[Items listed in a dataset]
—————

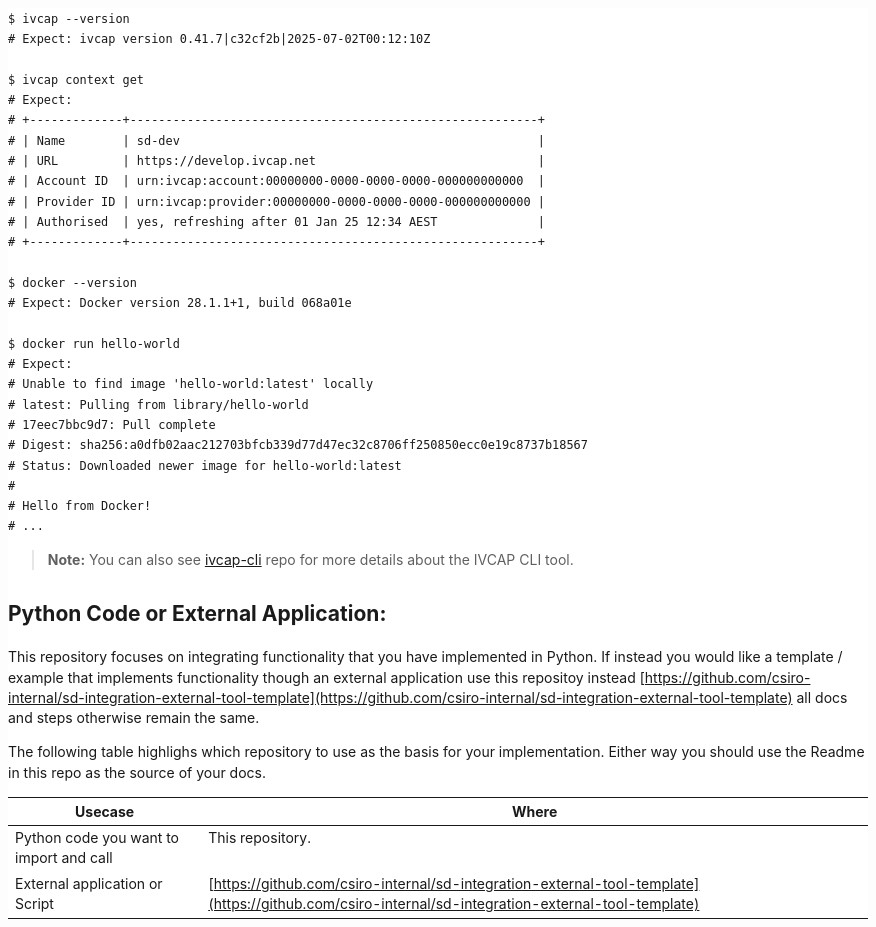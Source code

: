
 ```
$ ivcap --version
# Expect: ivcap version 0.41.7|c32cf2b|2025-07-02T00:12:10Z

$ ivcap context get
# Expect:
# +-------------+---------------------------------------------------------+
# | Name        | sd-dev                                                  |
# | URL         | https://develop.ivcap.net                               |
# | Account ID  | urn:ivcap:account:00000000-0000-0000-0000-000000000000  |
# | Provider ID | urn:ivcap:provider:00000000-0000-0000-0000-000000000000 |
# | Authorised  | yes, refreshing after 01 Jan 25 12:34 AEST              |
# +-------------+---------------------------------------------------------+

$ docker --version
# Expect: Docker version 28.1.1+1, build 068a01e

$ docker run hello-world
# Expect:
# Unable to find image 'hello-world:latest' locally
# latest: Pulling from library/hello-world
# 17eec7bbc9d7: Pull complete
# Digest: sha256:a0dfb02aac212703bfcb339d77d47ec32c8706ff250850ecc0e19c8737b18567
# Status: Downloaded newer image for hello-world:latest
#
# Hello from Docker!
# ...
```

> **Note:** You can also see [ivcap-cli](https://github.com/ivcap-works/ivcap-cli) repo for more details about the
IVCAP CLI tool.


## Python Code or External Application:

This repository focuses on integrating functionality that you have implemented in Python. If instead you would like a
template / example that implements functionality though an external application use this repositoy instead
[https://github.com/csiro-internal/sd-integration-external-tool-template](https://github.com/csiro-internal/sd-integration-external-tool-template)
all docs and steps otherwise remain the same.

The following table highlighs which repository to use as the basis for your implementation. Either way you should use
the Readme in this repo as the source of your docs.

| Usecase | Where |
|-|-|
| Python code you want to import and call | This repository. |
| External application or Script | [https://github.com/csiro-internal/sd-integration-external-tool-template](https://github.com/csiro-internal/sd-integration-external-tool-template) |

—————

→ **PROBLEM REQUIREMENTS**
Retype every entry exactly as written, but omit the pictures.

→ **RESPONSE**
Source code

:
 ```
$ ivcap --version
# Expect: ivcap version 0.41.7|c32cf2b|2025-07-02T00:12:10Z

$ ivcap context get
# Expect:
# +-------------+---------------------------------------------------------+
# | Name        | sd-dev                                                  |
# | URL         | https://develop.ivcap.net                               |
# | Account ID  | urn:ivcap:account:00000000-0000-0000-0000-000000000000  |
# | Provider ID | urn:ivcap:provider:00000000-0000-0000-0000-000000000000 |
# | Authorised  | yes, refreshing after 01 Jan 25 12:34 AEST              |
# +-------------+---------------------------------------------------------+

$ docker --version
# Expect: Docker version 28.1.1+1, build 068a01e

$ docker run hello-world
# Expect:
# Unable to find image 'hello-world:latest' locally
# latest: Pulling from library/hello-world
# 17eec7bbc9d7: Pull complete
# Digest: sha256:a0dfb02aac212703bfcb339d77d47ec32c8706ff250850ecc0e19c8737b18567
# Status: Downloaded newer image for hello-world:latest
#
# Hello from Docker!
# ...
```

> **Note:** You can also see [ivcap-cli](https://github.com/ivcap-works/ivcap-cli) repo for more details about the
IVCAP CLI tool.


## Python Code or External Application:

This repository focuses on integrating functionality that you have implemented in Python. If instead you would like a
template / example that implements functionality though an external application use this repositoy instead
[https://github.com/csiro-internal/sd-integration-external-tool-template](https://github.com/csiro-internal/sd-integration-external-tool-template)
all docs and steps otherwise remain the same.

The following table highlighs which repository to use as the basis for your implementation. Either way you should use
the Readme in this repo as the source of your docs.

| Usecase | Where |
|-|-|
| Python code you want to import and call | This repository. |
| External application or Script | [https://github.com/csiro-internal/sd-integration-external-tool-template](https://github.com/csiro-internal/sd-integration-external-tool-template) |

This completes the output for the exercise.